Are you still playing quirky Japanese hunt-em-up Tokyo Jungle? Released around a month ago in Western territories, the PSN title has proved quite the cult hit, with gamers keen to see just how long a dog, cat or deer can survive against an onslaught of tigers, crocodiles and stomping great elephants. Leigh Alexander recently wrapped up exactly what makes it so great.
While the game's concept is definitely a head-turner and gloriously different in a "shoot first, innovation later" industry, it was questionable that Western gamers would flock to it. After all, you don't often see Japanese survival games with roguelike elements hitting out shores often... or ever, for that matter.

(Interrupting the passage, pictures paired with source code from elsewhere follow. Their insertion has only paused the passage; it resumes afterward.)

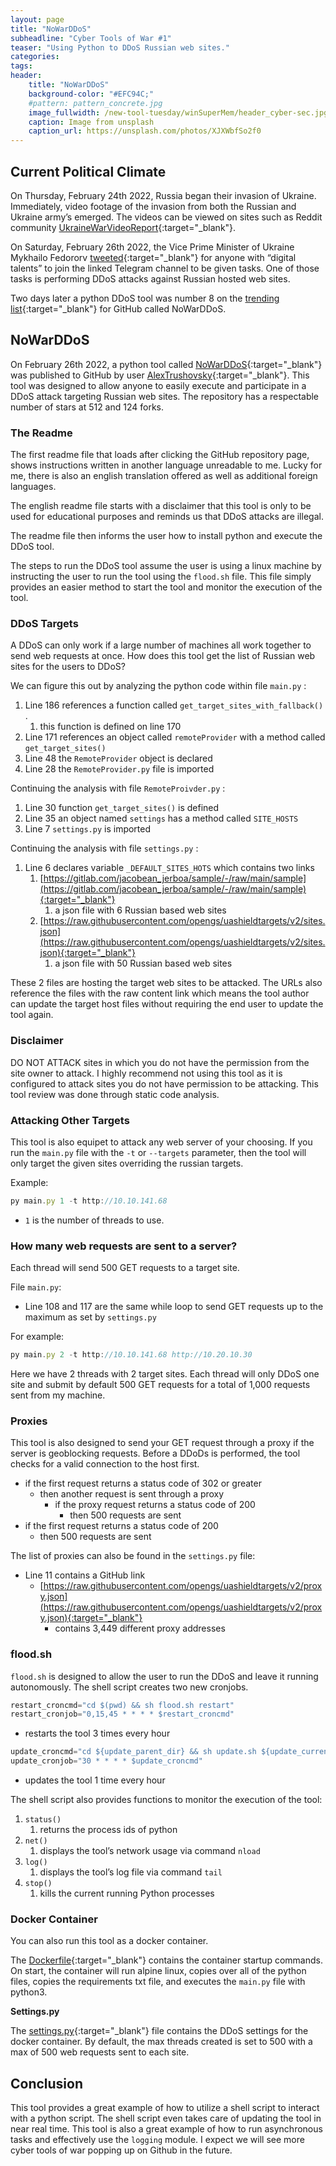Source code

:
 ```yaml
---
layout: page
title: "NoWarDDoS"
subheadline: "Cyber Tools of War #1"
teaser: "Using Python to DDoS Russian web sites."
categories:
tags: 
header:
    title: "NoWarDDoS"
    background-color: "#EFC94C;"
    #pattern: pattern_concrete.jpg
    image_fullwidth: /new-tool-tuesday/winSuperMem/header_cyber-sec.jpg
    caption: Image from unsplash
    caption_url: https://unsplash.com/photos/XJXWbfSo2f0
---
```



## Current Political Climate

On Thursday, February 24th 2022, Russia began their invasion of Ukraine. Immediately, video footage of the invasion from both the Russian and Ukraine army’s emerged. The videos can be viewed on sites such as Reddit community [UkraineWarVideoReport](https://www.reddit.com/r/UkraineWarVideoReport/){:target="_blank"}. 

On Saturday, February 26th 2022, the Vice Prime Minister of Ukraine Mykhailo Fedororv [tweeted](https://twitter.com/FedorovMykhailo/status/1497642156076511233){:target="_blank"} for anyone with “digital talents” to join the linked Telegram channel to be given tasks. One of those tasks is performing DDoS attacks against Russian hosted web sites.

Two days later a python DDoS tool was number 8 on the [trending list](https://twitter.com/bot_for_devs/status/1498297121119907850?s=20&t=pR0mMPTJxb750_s3oIsHWw){:target="_blank"} for GitHub called NoWarDDoS.

## NoWarDDoS

On February 26th 2022, a python tool called [NoWarDDoS](https://github.com/AlexTrushkovsky/NoWarDDoS){:target="_blank"} was published to GitHub by user [AlexTrushovsky](https://github.com/AlexTrushkovsky){:target="_blank"}. This tool was designed to allow anyone to easily execute and participate in a DDoS attack targeting Russian web sites. The repository has a respectable number of stars at 512 and 124 forks. 

### The Readme

The first readme file that loads after clicking the GitHub repository page, shows instructions written in another language unreadable to me. Lucky for me, there is also an english translation offered as well as additional foreign languages. 

The english readme file starts with a disclaimer that this tool is only to be used for educational purposes and reminds us that DDoS attacks are illegal. 

The readme file then informs the user how to install python and execute the DDoS tool.

The steps to run the DDoS tool assume the user is using a linux machine by instructing the user to run the tool using the `flood.sh` file. This file simply provides an easier method to start the tool and monitor the execution of the tool. 

### DDoS Targets

A DDoS can only work if a large number of machines all work together to send web requests at once. How does this tool get the list of Russian web sites for the users to DDoS?

We can figure this out by analyzing the python code within file `main.py` :

1. Line 186 references a function called `get_target_sites_with_fallback()` .
    1. this function is defined on line 170
2. Line 171 references an object called `remoteProvider` with a method called `get_target_sites()` 
3. Line 48 the `RemoteProvider` object is declared 
4. Line 28 the `RemoteProvider.py` file is imported

Continuing the analysis with file `RemoteProivder.py` :

1. Line 30 function `get_target_sites()` is defined
2. Line 35 an object named `settings` has a method called `SITE_HOSTS`
3. Line 7 `settings.py` is imported

Continuing the analysis with file `settings.py` :

1. Line 6 declares variable `_DEFAULT_SITES_HOTS` which contains two links
    1. [https://gitlab.com/jacobean_jerboa/sample/-/raw/main/sample](https://gitlab.com/jacobean_jerboa/sample/-/raw/main/sample){:target="_blank"}
        1. a json file with 6 Russian based web sites
    2. [https://raw.githubusercontent.com/opengs/uashieldtargets/v2/sites.json](https://raw.githubusercontent.com/opengs/uashieldtargets/v2/sites.json){:target="_blank"}
        1. a json file with 50 Russian based web sites

These 2 files are hosting the target web sites to be attacked. The URLs also reference the files with the raw content link which means the tool author can update the target host files without requiring the end user to update the tool again. 

### Disclaimer

DO NOT ATTACK sites in which you do not have the permission from the site owner to attack. I highly recommend not using this tool as it is configured to attack sites you do not have permission to be attacking. This tool review was done through static code analysis. 

### Attacking Other Targets

This tool is also equipet to attack any web server of your choosing. If you run the `main.py` file with the `-t` or `--targets` parameter, then the tool will only target the given sites overriding the russian targets. 

Example:

```jsx
py main.py 1 -t http://10.10.141.68
```

- `1` is the number of threads to use.

### How many web requests are sent to a server?

Each thread will send 500 GET requests to a target site. 

File `main.py`:

- Line 108 and 117 are the same while loop to send GET requests up to the maximum as set by `settings.py`

For example: 

```jsx
py main.py 2 -t http://10.10.141.68 http://10.20.10.30
```

Here we have 2 threads with 2 target sites. Each thread will only DDoS one site and submit by default 500 GET requests for a total of 1,000 requests sent from my machine. 

### Proxies

This tool is also designed to send your GET request through a proxy if the server is geoblocking requests. Before a DDoDs is performed, the tool checks for a valid connection to the host first. 

- if the first request returns a status code of 302 or greater
    - then another request is sent through a proxy
        - if the proxy request returns a status code of 200
            - then 500 requests are sent
- if the first request returns a status code of 200
    - then 500 requests are sent

The list of proxies can also be found in the `settings.py` file:

- Line 11 contains a GitHub link
    - [https://raw.githubusercontent.com/opengs/uashieldtargets/v2/proxy.json](https://raw.githubusercontent.com/opengs/uashieldtargets/v2/proxy.json){:target="_blank"}
        - contains 3,449 different proxy addresses

### flood.sh

`flood.sh` is designed to allow the user to run the DDoS and leave it running autonomously. The shell script creates two new cronjobs.

```jsx
restart_croncmd="cd $(pwd) && sh flood.sh restart"
restart_cronjob="0,15,45 * * * * $restart_croncmd"
```

- restarts the tool 3 times every hour

```jsx
update_croncmd="cd ${update_parent_dir} && sh update.sh ${update_current_dir}"
update_cronjob="30 * * * * $update_croncmd"
```

- updates the tool 1 time every hour

The shell script also provides functions to monitor the execution of the tool:

1. `status()`
    1. returns the process ids of python
2. `net()`
    1. displays the tool’s network usage via command `nload` 
3.  `log()`
    1. displays the tool’s log file via command `tail`
4. `stop()`
    1. kills the current running Python processes

### Docker Container

You can also run this tool as a docker container. 

The [Dockerfile](https://github.com/AlexTrushkovsky/NoWarDDoS/blob/main/Dockerfile){:target="_blank"} contains the container startup commands. On start, the container will run alpine linux, copies over all of the python files, copies the requirements txt file, and executes the `main.py` file with python3. 

**Settings.py**

The [settings.py](https://github.com/AlexTrushkovsky/NoWarDDoS/blob/main/settings.py){:target="_blank"} file contains the DDoS settings for the docker container. By default, the max threads created is set to 500 with a max of 500 web requests sent to each site. 

## Conclusion

This tool provides a great example of how to utilize a shell script to interact with a python script. The shell script even takes care of updating the tool in near real time. This tool is also a great example of how to run asynchronous tasks and effectively use the `logging` module. I expect we will see more cyber tools of war popping up on Github in the future.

And yet neither Crispy's and SCE Japan Studio, the dev teams behind the title, considered bringing Tokyo Jungle overseas a risk at all. Rather, they had a firm belief that they held the key to exactly what Western gamers are looking for in a Japanese-developed title.

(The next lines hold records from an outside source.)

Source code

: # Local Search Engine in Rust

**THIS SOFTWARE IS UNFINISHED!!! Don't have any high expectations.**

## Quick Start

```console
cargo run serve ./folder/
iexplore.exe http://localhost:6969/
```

"Although the scene is local in Tokyo, we felt that the 'animal survival concept in an abandoned world' would be a universal theme which would be accepted globally," explains Yohei Kataoka, game director at Crispy's.
Japan Studio producer Masaaki Yamagiwa adds, "We never thought that we were taking a risk in creating this game, as we believe the key in becoming successful overseas with a Japanese title is 'to develop a game embracing the Japanese uniqueness, not solely focusing on the Western market.'"
In fact, says Yamagiwa, he is often told by Tokyo Jungle's Western fans that they love the game for being so Japanese, rather than attempting to please Western culture -- and this is one of the issues that the Japanese video game industry is currently faltering with.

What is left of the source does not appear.